A la pobre Sandra Palo, deficiente psíquica, la viola, la apalea, la plancha con el coche y la quema viva un Rafita poligonero. El 'carnicero de Mondrágon' aduce que él no es un multiasesino, qué va, sino un justiciero popular, y el monstruoso Bretón -ojos de negro hielo- monta una barbacoa artesana con sus propios hijos. Si no hay que limpiarles el forro (que bueno, vale), no será por 'compasión' babosona y moralina. Espoleado por Mikal Gilmore, expongo 3 razones de más peso.

La duda. La corrosiva incertidumbre. ¿Cometió la tropelía el reo, por muy seguro que lo parezca?
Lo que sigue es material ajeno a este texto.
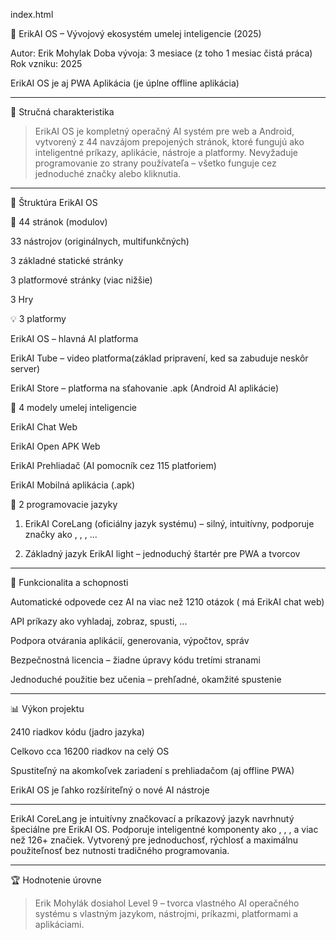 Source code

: index.html

🧠 ErikAI OS – Vývojový ekosystém umelej inteligencie (2025)

Autor: Erik Mohylak
Doba vývoja: 3 mesiace (z toho 1 mesiac čistá práca)
Rok vzniku: 2025

ErikAI OS je aj PWA Aplikácia (je úplne offline aplikácia)


---

🔷 Stručná charakteristika

> ErikAI OS je kompletný operačný AI systém pre web a Android, vytvorený z 44 navzájom prepojených stránok, ktoré fungujú ako inteligentné príkazy, aplikácie, nástroje a platformy. Nevyžaduje programovanie zo strany používateľa – všetko funguje cez jednoduché značky alebo kliknutia.




---

🧩 Štruktúra ErikAI OS

📄 44 stránok (modulov)

33 nástrojov (originálnych, multifunkčných)

3 základné statické stránky

3 platformové stránky (viac nižšie)

3 Hry


💡 3 platformy

ErikAI OS – hlavná AI platforma

ErikAI Tube – video platforma(základ pripravení, ked sa zabuduje neskôr server)

ErikAI Store – platforma na sťahovanie .apk (Android AI aplikácie)


🧠 4 modely umelej inteligencie

ErikAI Chat Web

ErikAI Open APK Web

ErikAI Prehliadač (AI pomocník cez 115 platforiem)

ErikAI Mobilná aplikácia (.apk)


💬 2 programovacie jazyky

1. ErikAI CoreLang (oficiálny jazyk systému) – silný, intuitívny, podporuje značky ako <calendar>, <vyhladaj>, <hodiny>, ...


2. Základný jazyk ErikAI light – jednoduchý štartér pre PWA a tvorcov




---

🚀 Funkcionalita a schopnosti

Automatické odpovede cez AI na viac než 1210 otázok ( má ErikAI chat web)

API príkazy ako vyhladaj, zobraz, spusti, ...

Podpora otvárania aplikácií, generovania, výpočtov, správ

Bezpečnostná licencia – žiadne úpravy kódu tretími stranami

Jednoduché použitie bez učenia – prehľadné, okamžité spustenie



---

📊 Výkon projektu

2410 riadkov kódu (jadro jazyka)

Celkovo cca 16200 riadkov na celý OS

Spustiteľný na akomkoľvek zariadení s prehliadačom (aj offline PWA)

ErikAI OS je ľahko rozšíriteľný o nové AI nástroje



---

ErikAI CoreLang je intuitívny značkovací a príkazový jazyk navrhnutý špeciálne pre ErikAI OS.
Podporuje inteligentné komponenty ako <vyhladaj>, <hodiny>, <calendar>, <openApp> a viac než 126+ značiek.
Vytvorený pre jednoduchosť, rýchlosť a maximálnu použiteľnosť bez nutnosti tradičného programovania.

---

🏆 Hodnotenie úrovne

> Erik Mohylák dosiahol Level 9 – tvorca vlastného AI operačného systému s vlastným jazykom, nástrojmi, príkazmi, platformami a aplikáciami.
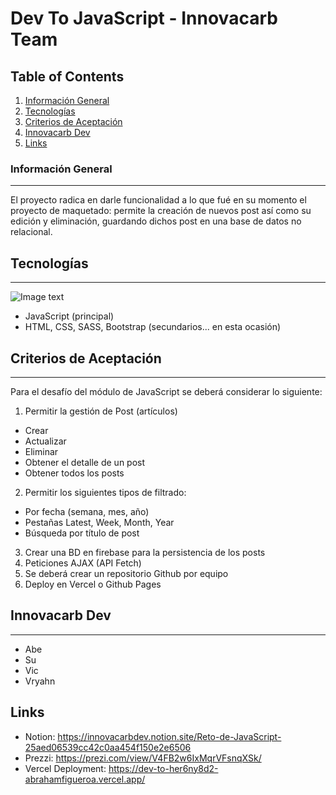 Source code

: # Dev To JavaScript - Innovacarb Team
## Table of Contents
1. [Información General](#información-general)
2. [Tecnologías](#tecnologías)
3. [Criterios de Aceptación](#criterios-de-aceptación)
4. [Innovacarb Dev](#innovacarb-dev)
5. [Links](#links)

### Información General
***
El proyecto radica en darle funcionalidad a lo que fué en su momento el proyecto de maquetado: permite la creación de nuevos post así como su edición y eliminación, guardando dichos post en una base de datos no relacional.
## Tecnologías
***
![Image text](https://programacion.net/files/article/20170217100222_javascript.png)
* JavaScript (principal)
* HTML, CSS, SASS, Bootstrap (secundarios... en esta ocasión)

## Criterios de Aceptación
***
Para el desafío del módulo de JavaScript se deberá considerar lo siguiente:
1. Permitir la gestión de Post (artículos)
* Crear
* Actualizar
* Eliminar
* Obtener el detalle de un post
* Obtener todos los posts
2. Permitir los siguientes tipos de filtrado:
* Por fecha (semana, mes, año)
* Pestañas Latest, Week, Month, Year
* Búsqueda por título de post
3. Crear una BD en firebase para la persistencia de los posts
4. Peticiones AJAX (API Fetch)
5. Se deberá crear un repositorio Github por equipo
6. Deploy en Vercel o Github Pages

## Innovacarb Dev
***
* Abe
* Su
* Vic
* Vryahn

## Links
* Notion: https://innovacarbdev.notion.site/Reto-de-JavaScript-25aed06539cc42c0aa454f150e2e6506
* Prezzi: https://prezi.com/view/V4FB2w6IxMqrVFsnqXSk/
* Vercel Deployment: https://dev-to-her6ny8d2-abrahamfigueroa.vercel.app/
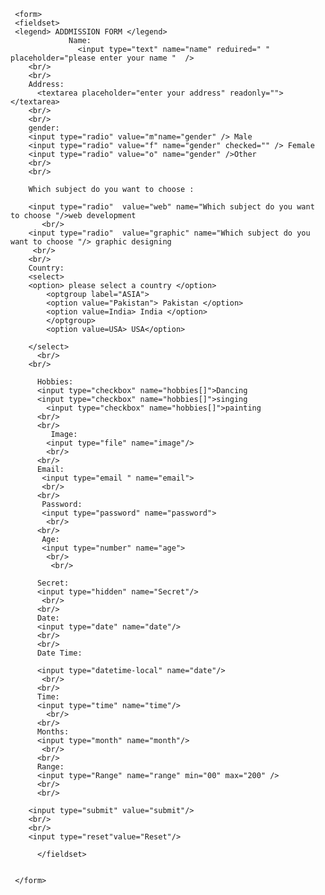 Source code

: <!DOCTYPE html>
<html>
<head>
	<meta charset="utf-8">
	<meta name="viewport" content="width=device-width, initial-scale=1">
	<title> Forms </title>
</head>
<body>
    
     <form> 
     <fieldset> 
     <legend> ADDMISSION FORM </legend>
     	         Name: 
                   <input type="text" name="name" reduired=" " placeholder="please enter your name "  />
     	<br/>  
     	<br/>
     	Address:  
          <textarea placeholder="enter your address" readonly=""></textarea> 
     	<br/>  
     	<br/> 
     	gender:
     	<input type="radio" value="m"name="gender" /> Male 
     	<input type="radio" value="f" name="gender" checked="" /> Female
     	<input type="radio" value="o" name="gender" />Other  
     	<br/> 
     	<br/> 
     	
     	Which subject do you want to choose :
     	
     	<input type="radio"  value="web" name="Which subject do you want to choose "/>web development  
     	   <br/>    
     	<input type="radio"  value="graphic" name="Which subject do you want to choose "/> graphic designing  
     	 <br/> 
     	<br/> 
     	Country: 
     	<select> 
     	<option> please select a country </option>  
     	    <optgroup label="ASIA"> 
     		<option value="Pakistan"> Pakistan </option> 
     		<option value=India> India </option>  
     		</optgroup>
     		<option value=USA> USA</option> 
     		 
     	</select>
          <br/> 
     	<br/>
     	  
     	  Hobbies: 
     	  <input type="checkbox" name="hobbies[]">Dancing 
     	  <input type="checkbox" name="hobbies[]">singing  
            <input type="checkbox" name="hobbies[]">painting 
     	  <br/> 
     	  <br/> 
             Image:
            <input type="file" name="image"/> 
            <br/> 
          <br/>  
          Email:          
           <input type="email " name="email"> 
           <br/> 
          <br/> 
           Password:          
           <input type="password" name="password">  
            <br/> 
          <br/> 
           Age:         
           <input type="number" name="age">  
            <br/> 
             <br/> 
        
          Secret:  
          <input type="hidden" name="Secret"/>  
           <br/> 
          <br/> 
          Date: 
          <input type="date" name="date"/>  
          <br/> 
          <br/> 
          Date Time: 
             
          <input type="datetime-local" name="date"/>   
           <br/> 
          <br/>  
          Time:  
          <input type="time" name="time"/> 
            <br/> 
          <br/> 
          Months:  
          <input type="month" name="month"/>  
           <br/> 
          <br/> 
          Range:  
          <input type="Range" name="range" min="00" max="200" /> 
          <br/> 
          <br/>   
     
     	<input type="submit" value="submit"/>  
     	<br/> 
     	<br/>
     	<input type="reset"value="Reset"/>    

          </fieldset>  
     	

     </form> 

      
</body>
</html>
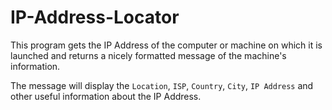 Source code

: # IP-Address-Locator

This program gets the IP Address of the computer or
machine on which it is launched and returns a nicely 
formatted message of the machine's information.

The message will display the `Location`, `ISP`,
`Country`, `City`, `IP Address` and other useful
information about the IP Address.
Sería un chascazo inyectarle arsénico o arrimarle voltaje al colodrillo y que años después se demuestre que el cabromzao fue otro. No siempre habrá un Henry Fonda cuya integridad y perspicacia iluminen a 11 conciudadanos ofuscados, que se creían certeros y era falso. Aniquilas a un menda con pruebas 'irrefutables' y resulta que el forense metió la pata. ¿Quién la saca luego?

La redención. La pulsión del más abyecto simio por arrastrarse, mendigando un perdón tan indispensable como fantasmal. Truman Capote, en A sangre fría, aflora el arduo asunto de si el asesino, en viviendo unos años más, sigue siendo la misma piltrafa moral. Decapitó la grandeza de un congénere a cambio de unas migajas de rabioso fulgor, sí; pero, al despanzurrarlo de sopetón, ¿no impides que la cárcel, con su retorcida minería, le extraiga un átomo de talento?

Y acabo: mi invalidez. No puedo. Quizás alojaría una bala entre las cejas de quien dañe a los míos, pero nunca ejercería de verdugo por encargo. Los guardias del genial Berlanga empujan al asesino al patíbulo, casi desmayado. Justo detrás va el verdugo primerizo: lo llevan a rastras. Yo sería incapaz de ejecutar a quien fuere, es decir de aplicarle la estricta y definitiva perpetua, pero no comparto el aspaviento por enchiquerarlo de por vida. Y que en su infinita pena haga cosas de provecho. ¿Cómo sigue tan estrecho el desfiladero de La Hermida, habiendo txapotes cuyo cráneo gudari cascaría rocas que es un primor?